> ASSIGNMENT: Below are the records. List every line holding the word "wiki".

> DATA TO PROCESS:
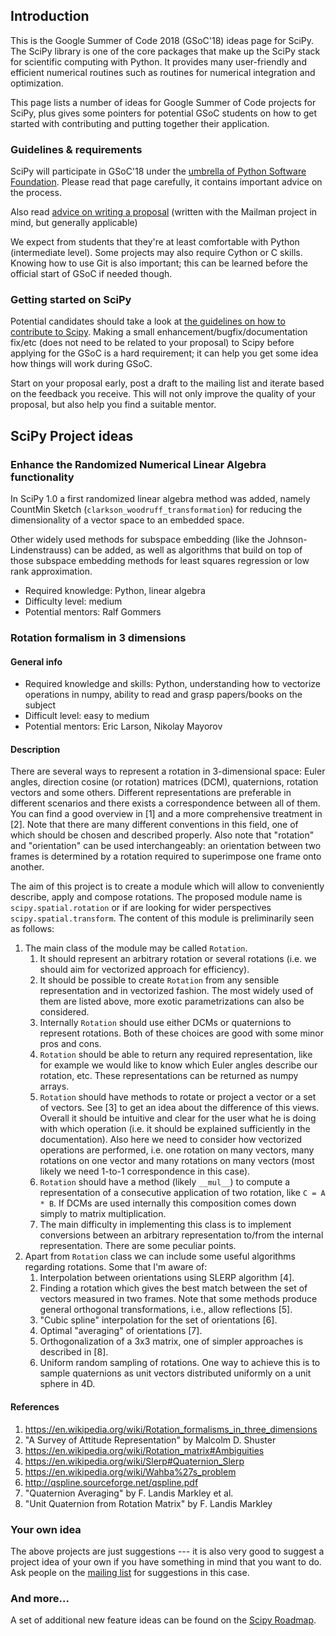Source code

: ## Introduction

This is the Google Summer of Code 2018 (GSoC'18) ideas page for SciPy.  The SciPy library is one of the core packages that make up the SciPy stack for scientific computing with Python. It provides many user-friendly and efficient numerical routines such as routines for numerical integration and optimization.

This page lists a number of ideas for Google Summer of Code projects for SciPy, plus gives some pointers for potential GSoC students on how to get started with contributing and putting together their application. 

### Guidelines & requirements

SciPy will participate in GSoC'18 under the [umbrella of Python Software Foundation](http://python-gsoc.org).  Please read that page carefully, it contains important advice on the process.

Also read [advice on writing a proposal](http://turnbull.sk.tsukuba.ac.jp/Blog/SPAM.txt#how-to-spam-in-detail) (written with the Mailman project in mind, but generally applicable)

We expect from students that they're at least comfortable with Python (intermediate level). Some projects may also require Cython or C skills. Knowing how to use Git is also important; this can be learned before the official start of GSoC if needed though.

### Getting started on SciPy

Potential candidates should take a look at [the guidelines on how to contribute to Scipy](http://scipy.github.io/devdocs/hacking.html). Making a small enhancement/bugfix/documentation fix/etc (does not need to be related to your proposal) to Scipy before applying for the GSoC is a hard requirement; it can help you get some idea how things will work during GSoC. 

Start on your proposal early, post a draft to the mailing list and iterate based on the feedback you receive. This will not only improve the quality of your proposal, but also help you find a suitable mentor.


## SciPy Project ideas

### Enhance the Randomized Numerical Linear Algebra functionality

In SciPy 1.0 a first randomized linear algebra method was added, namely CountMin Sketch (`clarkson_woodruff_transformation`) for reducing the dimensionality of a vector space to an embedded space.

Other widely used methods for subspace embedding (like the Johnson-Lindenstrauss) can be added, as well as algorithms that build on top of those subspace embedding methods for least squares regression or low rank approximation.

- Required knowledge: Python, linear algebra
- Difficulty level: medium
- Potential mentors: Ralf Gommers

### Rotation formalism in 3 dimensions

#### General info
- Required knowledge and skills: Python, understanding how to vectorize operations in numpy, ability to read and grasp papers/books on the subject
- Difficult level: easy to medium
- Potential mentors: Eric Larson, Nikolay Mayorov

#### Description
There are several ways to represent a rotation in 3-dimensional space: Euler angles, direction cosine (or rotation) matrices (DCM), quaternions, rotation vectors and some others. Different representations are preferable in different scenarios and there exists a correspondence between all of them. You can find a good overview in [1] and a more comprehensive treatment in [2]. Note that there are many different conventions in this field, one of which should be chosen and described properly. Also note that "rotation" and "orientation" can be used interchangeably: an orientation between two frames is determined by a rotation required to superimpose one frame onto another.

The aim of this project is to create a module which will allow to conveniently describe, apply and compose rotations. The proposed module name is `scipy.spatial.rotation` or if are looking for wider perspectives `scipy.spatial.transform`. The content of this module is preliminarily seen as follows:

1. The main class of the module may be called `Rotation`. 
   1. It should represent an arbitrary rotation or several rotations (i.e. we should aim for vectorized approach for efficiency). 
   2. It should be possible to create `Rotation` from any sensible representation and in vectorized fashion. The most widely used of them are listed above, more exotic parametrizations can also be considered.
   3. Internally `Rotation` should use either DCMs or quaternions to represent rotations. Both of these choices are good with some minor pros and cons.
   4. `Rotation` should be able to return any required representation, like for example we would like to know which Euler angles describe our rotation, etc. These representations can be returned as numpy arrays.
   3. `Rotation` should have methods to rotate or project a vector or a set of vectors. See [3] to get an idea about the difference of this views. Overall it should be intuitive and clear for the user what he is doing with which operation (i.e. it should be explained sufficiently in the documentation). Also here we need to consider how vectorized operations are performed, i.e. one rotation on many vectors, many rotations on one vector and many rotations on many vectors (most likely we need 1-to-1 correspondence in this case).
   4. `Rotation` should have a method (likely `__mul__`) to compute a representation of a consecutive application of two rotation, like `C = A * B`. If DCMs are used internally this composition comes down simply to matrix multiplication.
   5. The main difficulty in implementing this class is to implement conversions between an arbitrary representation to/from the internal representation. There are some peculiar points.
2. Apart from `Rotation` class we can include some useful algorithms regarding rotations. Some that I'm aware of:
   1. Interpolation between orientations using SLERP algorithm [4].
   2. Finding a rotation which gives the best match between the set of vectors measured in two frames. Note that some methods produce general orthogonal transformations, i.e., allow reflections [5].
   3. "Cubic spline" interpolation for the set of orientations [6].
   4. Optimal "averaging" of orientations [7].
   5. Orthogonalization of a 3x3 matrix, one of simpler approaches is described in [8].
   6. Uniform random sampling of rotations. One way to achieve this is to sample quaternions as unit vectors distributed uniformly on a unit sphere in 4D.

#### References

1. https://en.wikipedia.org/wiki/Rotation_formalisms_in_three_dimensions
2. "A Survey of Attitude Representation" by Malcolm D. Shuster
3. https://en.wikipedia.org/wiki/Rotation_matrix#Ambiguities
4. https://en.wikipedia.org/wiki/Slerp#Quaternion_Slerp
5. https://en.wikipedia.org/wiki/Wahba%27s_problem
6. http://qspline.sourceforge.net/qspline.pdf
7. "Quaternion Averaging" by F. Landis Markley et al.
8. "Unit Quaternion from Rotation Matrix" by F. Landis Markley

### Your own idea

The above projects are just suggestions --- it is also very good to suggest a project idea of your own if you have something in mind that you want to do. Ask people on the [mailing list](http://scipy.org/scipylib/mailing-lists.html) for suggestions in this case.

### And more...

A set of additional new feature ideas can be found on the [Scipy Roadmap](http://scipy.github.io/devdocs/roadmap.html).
==
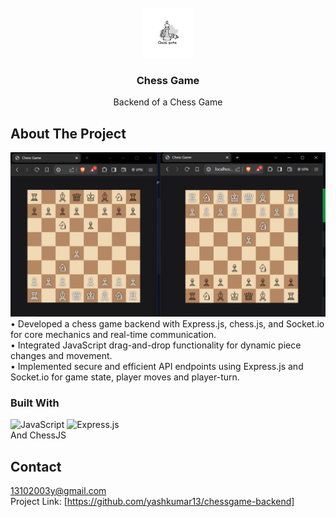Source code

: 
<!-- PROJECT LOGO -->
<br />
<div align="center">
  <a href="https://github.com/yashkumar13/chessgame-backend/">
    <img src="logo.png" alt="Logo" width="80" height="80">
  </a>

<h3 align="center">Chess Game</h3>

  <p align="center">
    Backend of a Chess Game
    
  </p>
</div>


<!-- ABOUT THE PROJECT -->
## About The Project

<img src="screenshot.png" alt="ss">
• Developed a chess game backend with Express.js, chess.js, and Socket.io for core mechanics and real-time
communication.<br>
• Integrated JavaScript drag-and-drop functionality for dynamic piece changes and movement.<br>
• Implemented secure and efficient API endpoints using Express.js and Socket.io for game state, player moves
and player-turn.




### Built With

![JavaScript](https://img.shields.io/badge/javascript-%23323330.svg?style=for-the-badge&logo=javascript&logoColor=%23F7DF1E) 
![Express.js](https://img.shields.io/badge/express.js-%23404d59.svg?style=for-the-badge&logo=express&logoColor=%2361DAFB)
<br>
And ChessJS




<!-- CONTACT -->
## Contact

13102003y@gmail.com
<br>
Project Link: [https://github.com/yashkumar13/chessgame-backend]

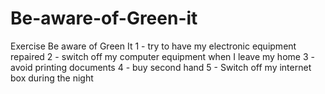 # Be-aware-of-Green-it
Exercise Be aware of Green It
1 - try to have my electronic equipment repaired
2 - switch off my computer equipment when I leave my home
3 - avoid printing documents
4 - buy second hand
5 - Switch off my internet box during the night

> SOLUTION TO THIS TASK:
1. https://en.wikipedia.org/wiki/Rotation_formalisms_in_three_dimensions
3. https://en.wikipedia.org/wiki/Rotation_matrix#Ambiguities
4. https://en.wikipedia.org/wiki/Slerp#Quaternion_Slerp
5. https://en.wikipedia.org/wiki/Wahba%27s_problem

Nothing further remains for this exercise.